• [Task details]
Within the records below, filter for lines carrying the word "that" and copy them.

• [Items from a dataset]

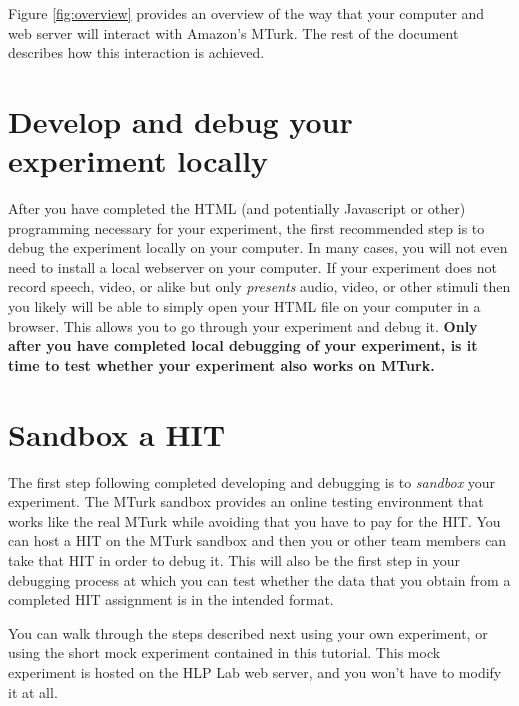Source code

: \documentclass{article}
\begin{document}
Figure \ref{fig:overview} provides an overview of the way that your computer and web server will interact with Amazon's MTurk. The rest of the document describes how this interaction is achieved.


\section{Develop and debug your experiment locally}

After you have completed the HTML (and potentially Javascript or other) programming necessary for your experiment, the first recommended step is to debug the experiment locally on your computer. In many cases, you will not even need to install a local webserver on your computer. If your experiment does not record speech, video, or alike but only {\em presents} audio, video, or other stimuli then you likely will be able to simply open your HTML file on your computer in a browser. This allows you to go through your experiment and debug it. \textbf{Only after you have completed local debugging of your experiment, is it time to test whether your experiment also works on MTurk.}



\section{Sandbox a HIT}

The first step following completed developing and debugging is to {\em sandbox} your experiment. The MTurk sandbox provides an online testing environment that works like the real MTurk while avoiding that you have to pay for the HIT. You can host a HIT on the MTurk sandbox and then you or other team members can take that HIT in order to debug it. This will also be the first step in your debugging process at which you can test whether the data that you obtain from a completed HIT assignment is in the intended format.

You can walk through the steps described next using your own experiment, or using the short mock experiment contained in this tutorial. This mock experiment is hosted on the HLP Lab web server, and you won't have to modify it at all.
\end{document}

• [Expected answer]
Figure \ref{fig:overview} provides an overview of the way that your computer and web server will interact with Amazon's MTurk. The rest of the document describes how this interaction is achieved.
The first step following completed developing and debugging is to {\em sandbox} your experiment. The MTurk sandbox provides an online testing environment that works like the real MTurk while avoiding that you have to pay for the HIT. You can host a HIT on the MTurk sandbox and then you or other team members can take that HIT in order to debug it. This will also be the first step in your debugging process at which you can test whether the data that you obtain from a completed HIT assignment is in the intended format.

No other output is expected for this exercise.